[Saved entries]
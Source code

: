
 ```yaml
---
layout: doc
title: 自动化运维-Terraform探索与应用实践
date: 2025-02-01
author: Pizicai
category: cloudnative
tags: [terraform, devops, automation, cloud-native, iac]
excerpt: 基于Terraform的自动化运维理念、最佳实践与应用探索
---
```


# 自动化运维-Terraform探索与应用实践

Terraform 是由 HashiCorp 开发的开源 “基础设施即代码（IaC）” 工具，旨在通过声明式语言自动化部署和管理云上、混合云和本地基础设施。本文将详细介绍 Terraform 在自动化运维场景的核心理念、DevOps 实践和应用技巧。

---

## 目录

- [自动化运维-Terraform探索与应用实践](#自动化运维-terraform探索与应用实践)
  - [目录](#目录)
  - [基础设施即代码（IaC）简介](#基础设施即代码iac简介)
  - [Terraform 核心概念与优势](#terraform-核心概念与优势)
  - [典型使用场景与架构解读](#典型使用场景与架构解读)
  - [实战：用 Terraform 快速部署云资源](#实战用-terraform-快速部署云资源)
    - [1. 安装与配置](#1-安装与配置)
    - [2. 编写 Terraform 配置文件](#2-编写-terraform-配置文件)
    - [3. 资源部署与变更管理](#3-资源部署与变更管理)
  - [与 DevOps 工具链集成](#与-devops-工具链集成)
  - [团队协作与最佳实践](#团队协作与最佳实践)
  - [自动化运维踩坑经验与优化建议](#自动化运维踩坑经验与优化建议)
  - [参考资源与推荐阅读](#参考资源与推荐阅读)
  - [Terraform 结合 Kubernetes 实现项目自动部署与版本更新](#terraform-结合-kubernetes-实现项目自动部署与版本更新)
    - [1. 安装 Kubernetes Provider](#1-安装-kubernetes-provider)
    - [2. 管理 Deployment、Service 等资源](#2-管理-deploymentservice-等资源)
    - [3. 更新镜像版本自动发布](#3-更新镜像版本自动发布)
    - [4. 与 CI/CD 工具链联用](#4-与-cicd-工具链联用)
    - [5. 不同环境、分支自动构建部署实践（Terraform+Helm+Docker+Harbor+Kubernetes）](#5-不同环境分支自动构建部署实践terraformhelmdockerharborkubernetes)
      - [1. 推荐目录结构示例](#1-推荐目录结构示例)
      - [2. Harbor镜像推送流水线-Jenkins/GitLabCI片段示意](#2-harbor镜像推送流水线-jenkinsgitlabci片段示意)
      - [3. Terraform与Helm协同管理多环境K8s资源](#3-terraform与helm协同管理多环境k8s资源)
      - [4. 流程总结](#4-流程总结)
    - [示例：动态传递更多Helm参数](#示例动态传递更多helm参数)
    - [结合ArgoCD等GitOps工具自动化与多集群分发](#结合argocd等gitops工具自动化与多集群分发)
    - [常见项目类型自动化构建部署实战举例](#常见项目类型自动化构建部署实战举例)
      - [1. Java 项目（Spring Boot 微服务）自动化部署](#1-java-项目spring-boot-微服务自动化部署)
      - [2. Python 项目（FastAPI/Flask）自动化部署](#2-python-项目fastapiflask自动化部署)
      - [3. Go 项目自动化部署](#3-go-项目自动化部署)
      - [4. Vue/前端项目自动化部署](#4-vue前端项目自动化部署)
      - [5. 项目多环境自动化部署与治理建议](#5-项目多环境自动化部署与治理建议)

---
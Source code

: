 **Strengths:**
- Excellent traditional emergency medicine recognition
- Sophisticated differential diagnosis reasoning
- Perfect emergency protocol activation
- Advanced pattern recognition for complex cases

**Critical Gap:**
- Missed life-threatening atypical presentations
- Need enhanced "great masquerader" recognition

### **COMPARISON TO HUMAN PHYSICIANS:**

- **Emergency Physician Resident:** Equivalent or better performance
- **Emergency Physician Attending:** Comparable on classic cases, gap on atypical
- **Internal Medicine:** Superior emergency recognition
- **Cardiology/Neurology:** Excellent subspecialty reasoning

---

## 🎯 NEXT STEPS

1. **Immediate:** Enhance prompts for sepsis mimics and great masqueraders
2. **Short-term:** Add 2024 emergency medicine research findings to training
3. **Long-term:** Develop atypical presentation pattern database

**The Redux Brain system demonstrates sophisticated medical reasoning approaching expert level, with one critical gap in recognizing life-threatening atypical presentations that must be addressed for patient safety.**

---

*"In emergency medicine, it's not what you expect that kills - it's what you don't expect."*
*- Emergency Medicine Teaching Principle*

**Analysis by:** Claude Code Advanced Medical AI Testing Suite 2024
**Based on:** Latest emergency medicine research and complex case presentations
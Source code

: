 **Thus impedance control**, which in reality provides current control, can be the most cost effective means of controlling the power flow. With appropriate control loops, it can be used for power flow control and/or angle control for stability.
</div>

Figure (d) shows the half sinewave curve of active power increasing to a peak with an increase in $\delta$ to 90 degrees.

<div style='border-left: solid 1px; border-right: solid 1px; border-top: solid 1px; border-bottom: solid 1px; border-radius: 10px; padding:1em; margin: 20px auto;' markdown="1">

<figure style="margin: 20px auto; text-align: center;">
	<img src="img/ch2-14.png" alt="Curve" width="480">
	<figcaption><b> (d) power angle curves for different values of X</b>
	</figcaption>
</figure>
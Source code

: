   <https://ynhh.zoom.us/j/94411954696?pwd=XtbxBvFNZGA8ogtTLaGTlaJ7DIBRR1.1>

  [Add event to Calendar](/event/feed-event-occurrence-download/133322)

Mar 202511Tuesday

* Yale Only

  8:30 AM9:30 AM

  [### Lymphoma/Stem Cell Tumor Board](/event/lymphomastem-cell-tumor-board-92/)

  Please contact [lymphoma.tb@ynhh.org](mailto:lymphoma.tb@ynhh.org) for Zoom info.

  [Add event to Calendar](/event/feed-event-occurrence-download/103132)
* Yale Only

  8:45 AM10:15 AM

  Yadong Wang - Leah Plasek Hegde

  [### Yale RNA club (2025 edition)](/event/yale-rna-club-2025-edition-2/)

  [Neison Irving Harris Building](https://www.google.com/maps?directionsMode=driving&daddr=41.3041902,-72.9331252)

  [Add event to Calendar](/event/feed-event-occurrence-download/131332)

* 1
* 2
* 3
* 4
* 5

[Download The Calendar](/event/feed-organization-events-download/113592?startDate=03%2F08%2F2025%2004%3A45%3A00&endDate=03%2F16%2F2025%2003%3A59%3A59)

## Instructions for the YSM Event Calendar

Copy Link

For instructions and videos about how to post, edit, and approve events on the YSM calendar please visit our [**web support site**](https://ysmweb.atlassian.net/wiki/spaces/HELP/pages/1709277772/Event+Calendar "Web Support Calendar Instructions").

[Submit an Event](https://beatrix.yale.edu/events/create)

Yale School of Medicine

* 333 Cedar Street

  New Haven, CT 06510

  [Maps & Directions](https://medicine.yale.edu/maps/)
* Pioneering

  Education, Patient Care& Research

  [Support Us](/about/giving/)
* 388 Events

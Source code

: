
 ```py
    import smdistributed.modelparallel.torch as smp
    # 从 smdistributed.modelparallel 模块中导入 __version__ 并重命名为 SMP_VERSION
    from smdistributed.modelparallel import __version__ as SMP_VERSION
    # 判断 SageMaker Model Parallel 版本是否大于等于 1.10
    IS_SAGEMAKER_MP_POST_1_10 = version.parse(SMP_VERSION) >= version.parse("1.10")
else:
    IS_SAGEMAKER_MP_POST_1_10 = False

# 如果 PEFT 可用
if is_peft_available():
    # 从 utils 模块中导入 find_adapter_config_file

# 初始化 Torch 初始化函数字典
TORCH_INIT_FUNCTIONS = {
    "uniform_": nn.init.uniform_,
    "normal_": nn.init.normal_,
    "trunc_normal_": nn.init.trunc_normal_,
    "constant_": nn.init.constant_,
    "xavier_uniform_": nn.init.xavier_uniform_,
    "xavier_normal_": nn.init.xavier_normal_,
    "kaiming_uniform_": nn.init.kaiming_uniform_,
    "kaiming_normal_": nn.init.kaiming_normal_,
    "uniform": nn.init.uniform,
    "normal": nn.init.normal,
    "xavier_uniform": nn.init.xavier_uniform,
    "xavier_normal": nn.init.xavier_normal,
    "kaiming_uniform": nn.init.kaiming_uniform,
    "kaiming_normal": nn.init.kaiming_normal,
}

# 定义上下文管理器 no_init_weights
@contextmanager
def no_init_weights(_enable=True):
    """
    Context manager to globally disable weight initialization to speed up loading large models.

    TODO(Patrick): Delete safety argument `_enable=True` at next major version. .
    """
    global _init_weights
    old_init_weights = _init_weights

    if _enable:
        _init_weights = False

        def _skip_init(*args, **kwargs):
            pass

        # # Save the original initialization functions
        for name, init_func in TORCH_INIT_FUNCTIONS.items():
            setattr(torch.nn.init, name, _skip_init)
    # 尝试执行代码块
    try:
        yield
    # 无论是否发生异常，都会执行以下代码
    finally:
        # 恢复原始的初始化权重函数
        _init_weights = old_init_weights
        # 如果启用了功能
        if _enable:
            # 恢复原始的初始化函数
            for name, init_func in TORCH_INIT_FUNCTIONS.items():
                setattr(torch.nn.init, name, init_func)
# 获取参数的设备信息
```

*Work task*
Output must be limited to the lines beginning with the one that contains "Yale School of Medicine" and ending with the last line of the entries, reproduced exactly.

*Exercise answer*
Yale School of Medicine

* 333 Cedar Street

  New Haven, CT 06510

  [Maps & Directions](https://medicine.yale.edu/maps/)
* Pioneering

  Education, Patient Care& Research

  [Support Us](/about/giving/)
* 388 Events

Source code

:
 ```py
    import smdistributed.modelparallel.torch as smp
    # 从 smdistributed.modelparallel 模块中导入 __version__ 并重命名为 SMP_VERSION
    from smdistributed.modelparallel import __version__ as SMP_VERSION
    # 判断 SageMaker Model Parallel 版本是否大于等于 1.10
    IS_SAGEMAKER_MP_POST_1_10 = version.parse(SMP_VERSION) >= version.parse("1.10")
else:
    IS_SAGEMAKER_MP_POST_1_10 = False

# 如果 PEFT 可用
if is_peft_available():
    # 从 utils 模块中导入 find_adapter_config_file

# 初始化 Torch 初始化函数字典
TORCH_INIT_FUNCTIONS = {
    "uniform_": nn.init.uniform_,
    "normal_": nn.init.normal_,
    "trunc_normal_": nn.init.trunc_normal_,
    "constant_": nn.init.constant_,
    "xavier_uniform_": nn.init.xavier_uniform_,
    "xavier_normal_": nn.init.xavier_normal_,
    "kaiming_uniform_": nn.init.kaiming_uniform_,
    "kaiming_normal_": nn.init.kaiming_normal_,
    "uniform": nn.init.uniform,
    "normal": nn.init.normal,
    "xavier_uniform": nn.init.xavier_uniform,
    "xavier_normal": nn.init.xavier_normal,
    "kaiming_uniform": nn.init.kaiming_uniform,
    "kaiming_normal": nn.init.kaiming_normal,
}

# 定义上下文管理器 no_init_weights
@contextmanager
def no_init_weights(_enable=True):
    """
    Context manager to globally disable weight initialization to speed up loading large models.

    TODO(Patrick): Delete safety argument `_enable=True` at next major version. .
    """
    global _init_weights
    old_init_weights = _init_weights

    if _enable:
        _init_weights = False

        def _skip_init(*args, **kwargs):
            pass

        # # Save the original initialization functions
        for name, init_func in TORCH_INIT_FUNCTIONS.items():
            setattr(torch.nn.init, name, _skip_init)
    # 尝试执行代码块
    try:
        yield
    # 无论是否发生异常，都会执行以下代码
    finally:
        # 恢复原始的初始化权重函数
        _init_weights = old_init_weights
        # 如果启用了功能
        if _enable:
            # 恢复原始的初始化函数
            for name, init_func in TORCH_INIT_FUNCTIONS.items():
                setattr(torch.nn.init, name, init_func)
# 获取参数的设备信息
```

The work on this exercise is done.